Assignment: The listing below holds a line with "Living and dwelling" and a later line with "The following environment". Write out those two lines and every line between them, exactly, and nothing else.

Record extracts:
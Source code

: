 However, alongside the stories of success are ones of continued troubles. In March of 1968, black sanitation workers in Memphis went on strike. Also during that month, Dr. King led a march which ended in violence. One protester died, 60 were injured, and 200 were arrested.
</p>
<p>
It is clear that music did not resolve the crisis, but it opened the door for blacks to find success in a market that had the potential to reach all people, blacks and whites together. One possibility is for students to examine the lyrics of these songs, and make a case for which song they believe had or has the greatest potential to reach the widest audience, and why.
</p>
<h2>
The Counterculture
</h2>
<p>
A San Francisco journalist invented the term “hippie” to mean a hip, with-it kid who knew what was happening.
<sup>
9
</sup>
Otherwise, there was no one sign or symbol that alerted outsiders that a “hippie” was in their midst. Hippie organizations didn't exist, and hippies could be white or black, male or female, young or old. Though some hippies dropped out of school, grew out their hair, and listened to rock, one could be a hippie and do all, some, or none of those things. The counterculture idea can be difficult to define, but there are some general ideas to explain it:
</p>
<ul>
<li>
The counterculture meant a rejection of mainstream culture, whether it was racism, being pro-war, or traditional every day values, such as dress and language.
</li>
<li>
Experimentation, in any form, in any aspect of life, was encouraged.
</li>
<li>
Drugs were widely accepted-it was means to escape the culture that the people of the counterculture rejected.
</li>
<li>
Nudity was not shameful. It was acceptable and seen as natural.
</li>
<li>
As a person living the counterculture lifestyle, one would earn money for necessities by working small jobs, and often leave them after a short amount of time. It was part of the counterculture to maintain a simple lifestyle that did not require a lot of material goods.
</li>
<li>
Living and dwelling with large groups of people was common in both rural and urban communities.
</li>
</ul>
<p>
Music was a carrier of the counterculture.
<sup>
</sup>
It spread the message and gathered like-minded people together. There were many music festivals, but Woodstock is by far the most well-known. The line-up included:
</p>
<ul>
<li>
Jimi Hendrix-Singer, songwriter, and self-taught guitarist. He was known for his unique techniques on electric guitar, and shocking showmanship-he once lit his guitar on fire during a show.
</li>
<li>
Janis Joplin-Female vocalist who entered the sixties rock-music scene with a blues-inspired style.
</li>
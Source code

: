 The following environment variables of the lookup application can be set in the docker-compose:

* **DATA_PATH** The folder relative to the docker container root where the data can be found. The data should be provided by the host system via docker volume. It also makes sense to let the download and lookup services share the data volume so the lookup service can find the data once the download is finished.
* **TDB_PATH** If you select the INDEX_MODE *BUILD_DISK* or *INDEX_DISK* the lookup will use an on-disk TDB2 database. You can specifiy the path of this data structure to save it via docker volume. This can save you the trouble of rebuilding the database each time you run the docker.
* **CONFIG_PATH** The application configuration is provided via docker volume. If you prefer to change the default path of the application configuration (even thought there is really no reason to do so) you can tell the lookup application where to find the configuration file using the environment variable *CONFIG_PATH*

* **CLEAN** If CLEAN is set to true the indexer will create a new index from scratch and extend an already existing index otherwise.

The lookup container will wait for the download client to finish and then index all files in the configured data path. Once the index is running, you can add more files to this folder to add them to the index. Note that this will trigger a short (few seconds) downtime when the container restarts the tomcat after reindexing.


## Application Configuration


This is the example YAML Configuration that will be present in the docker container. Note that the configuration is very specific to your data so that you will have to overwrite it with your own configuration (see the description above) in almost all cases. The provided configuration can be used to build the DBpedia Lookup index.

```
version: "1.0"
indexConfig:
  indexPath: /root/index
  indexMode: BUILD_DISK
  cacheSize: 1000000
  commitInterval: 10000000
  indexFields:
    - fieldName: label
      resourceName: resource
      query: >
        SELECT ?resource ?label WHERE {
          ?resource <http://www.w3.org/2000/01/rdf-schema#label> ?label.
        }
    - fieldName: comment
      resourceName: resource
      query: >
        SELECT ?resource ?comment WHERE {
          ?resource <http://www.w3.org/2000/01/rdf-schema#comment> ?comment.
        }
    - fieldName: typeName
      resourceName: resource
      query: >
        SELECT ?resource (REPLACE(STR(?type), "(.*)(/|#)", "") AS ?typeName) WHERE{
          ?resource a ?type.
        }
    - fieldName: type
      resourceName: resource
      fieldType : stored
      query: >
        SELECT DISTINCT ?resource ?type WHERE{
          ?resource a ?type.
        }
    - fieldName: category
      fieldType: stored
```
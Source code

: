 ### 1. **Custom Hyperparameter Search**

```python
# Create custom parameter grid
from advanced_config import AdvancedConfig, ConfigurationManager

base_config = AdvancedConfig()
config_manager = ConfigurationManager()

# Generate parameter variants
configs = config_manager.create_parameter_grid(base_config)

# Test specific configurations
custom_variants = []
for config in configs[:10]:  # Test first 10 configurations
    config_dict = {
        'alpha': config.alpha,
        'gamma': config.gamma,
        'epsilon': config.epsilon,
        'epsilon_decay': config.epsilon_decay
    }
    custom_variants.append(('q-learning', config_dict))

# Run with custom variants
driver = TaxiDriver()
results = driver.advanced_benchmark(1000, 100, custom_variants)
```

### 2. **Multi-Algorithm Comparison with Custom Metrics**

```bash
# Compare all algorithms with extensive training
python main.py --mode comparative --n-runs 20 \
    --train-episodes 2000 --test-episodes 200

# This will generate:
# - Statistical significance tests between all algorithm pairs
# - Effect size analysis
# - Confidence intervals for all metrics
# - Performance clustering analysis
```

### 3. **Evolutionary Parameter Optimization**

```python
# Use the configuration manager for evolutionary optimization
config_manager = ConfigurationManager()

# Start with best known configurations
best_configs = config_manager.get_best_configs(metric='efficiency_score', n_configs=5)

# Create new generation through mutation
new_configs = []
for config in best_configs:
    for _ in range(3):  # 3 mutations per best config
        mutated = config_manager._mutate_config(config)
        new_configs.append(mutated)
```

The answer:
Living and dwelling with large groups of people was common in both rural and urban communities.
</li>
</ul>
<p>
Music was a carrier of the counterculture.
<sup>
</sup>
It spread the message and gathered like-minded people together. There were many music festivals, but Woodstock is by far the most well-known. The line-up included:
</p>
<ul>
<li>
Jimi Hendrix-Singer, songwriter, and self-taught guitarist. He was known for his unique techniques on electric guitar, and shocking showmanship-he once lit his guitar on fire during a show.
</li>
<li>
Janis Joplin-Female vocalist who entered the sixties rock-music scene with a blues-inspired style.
</li>
Source code

: The following environment variables of the lookup application can be set in the docker-compose:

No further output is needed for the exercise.